## Your objective:
Are you able to quote each entry exactly as written?

- - - -

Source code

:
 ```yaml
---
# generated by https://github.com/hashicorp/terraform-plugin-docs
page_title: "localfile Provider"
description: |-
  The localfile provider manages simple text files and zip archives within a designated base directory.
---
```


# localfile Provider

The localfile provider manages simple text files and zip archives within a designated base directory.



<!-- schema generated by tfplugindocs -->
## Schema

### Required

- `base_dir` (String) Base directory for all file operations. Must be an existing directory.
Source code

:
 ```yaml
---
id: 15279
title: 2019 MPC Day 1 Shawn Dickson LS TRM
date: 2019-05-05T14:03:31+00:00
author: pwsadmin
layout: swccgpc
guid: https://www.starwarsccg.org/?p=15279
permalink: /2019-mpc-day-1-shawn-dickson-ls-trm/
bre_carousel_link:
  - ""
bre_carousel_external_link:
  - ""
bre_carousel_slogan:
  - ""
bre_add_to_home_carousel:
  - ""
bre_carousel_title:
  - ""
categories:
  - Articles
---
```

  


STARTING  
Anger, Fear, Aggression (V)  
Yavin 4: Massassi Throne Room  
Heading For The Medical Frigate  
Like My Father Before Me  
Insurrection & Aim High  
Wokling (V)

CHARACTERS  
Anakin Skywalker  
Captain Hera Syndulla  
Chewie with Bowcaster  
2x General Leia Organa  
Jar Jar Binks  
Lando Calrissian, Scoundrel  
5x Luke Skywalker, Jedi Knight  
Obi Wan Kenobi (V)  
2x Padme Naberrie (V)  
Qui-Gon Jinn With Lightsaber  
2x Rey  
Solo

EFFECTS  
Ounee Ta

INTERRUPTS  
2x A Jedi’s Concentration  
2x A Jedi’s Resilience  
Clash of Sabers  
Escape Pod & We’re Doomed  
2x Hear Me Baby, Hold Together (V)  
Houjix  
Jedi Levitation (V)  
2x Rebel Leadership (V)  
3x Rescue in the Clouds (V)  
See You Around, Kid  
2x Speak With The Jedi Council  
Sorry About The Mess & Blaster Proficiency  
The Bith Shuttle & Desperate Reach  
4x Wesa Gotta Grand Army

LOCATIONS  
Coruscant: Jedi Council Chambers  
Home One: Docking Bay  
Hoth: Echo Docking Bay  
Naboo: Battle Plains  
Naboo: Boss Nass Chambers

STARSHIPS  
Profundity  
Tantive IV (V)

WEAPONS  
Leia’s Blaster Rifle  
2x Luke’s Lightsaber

- - - -

## Your solution:
Source code

:
 ```yaml
---
# generated by https://github.com/hashicorp/terraform-plugin-docs
page_title: "localfile Provider"
description: |-
  The localfile provider manages simple text files and zip archives within a designated base directory.
---
```


# localfile Provider

The localfile provider manages simple text files and zip archives within a designated base directory.



<!-- schema generated by tfplugindocs -->
## Schema

### Required

- `base_dir` (String) Base directory for all file operations. Must be an existing directory.
Source code

:
 ```yaml
---
id: 15279
title: 2019 MPC Day 1 Shawn Dickson LS TRM
date: 2019-05-05T14:03:31+00:00
author: pwsadmin
layout: swccgpc
guid: https://www.starwarsccg.org/?p=15279
permalink: /2019-mpc-day-1-shawn-dickson-ls-trm/
bre_carousel_link:
  - ""
bre_carousel_external_link:
  - ""
bre_carousel_slogan:
  - ""
bre_add_to_home_carousel:
  - ""
bre_carousel_title:
  - ""
categories:
  - Articles
---
```

  


STARTING  
Anger, Fear, Aggression (V)  
Yavin 4: Massassi Throne Room  
Heading For The Medical Frigate  
Like My Father Before Me  
Insurrection & Aim High  
Wokling (V)

CHARACTERS  
Anakin Skywalker  
Captain Hera Syndulla  
Chewie with Bowcaster  
2x General Leia Organa  
Jar Jar Binks  
Lando Calrissian, Scoundrel  
5x Luke Skywalker, Jedi Knight  
Obi Wan Kenobi (V)  
2x Padme Naberrie (V)  
Qui-Gon Jinn With Lightsaber  
2x Rey  
Solo

EFFECTS  
Ounee Ta

INTERRUPTS  
2x A Jedi’s Concentration  
2x A Jedi’s Resilience  
Clash of Sabers  
Escape Pod & We’re Doomed  
2x Hear Me Baby, Hold Together (V)  
Houjix  
Jedi Levitation (V)  
2x Rebel Leadership (V)  
3x Rescue in the Clouds (V)  
See You Around, Kid  
2x Speak With The Jedi Council  
Sorry About The Mess & Blaster Proficiency  
The Bith Shuttle & Desperate Reach  
4x Wesa Gotta Grand Army

LOCATIONS  
Coruscant: Jedi Council Chambers  
Home One: Docking Bay  
Hoth: Echo Docking Bay  
Naboo: Battle Plains  
Naboo: Boss Nass Chambers

STARSHIPS  
Profundity  
Tantive IV (V)

WEAPONS  
Leia’s Blaster Rifle  
2x Luke’s Lightsaber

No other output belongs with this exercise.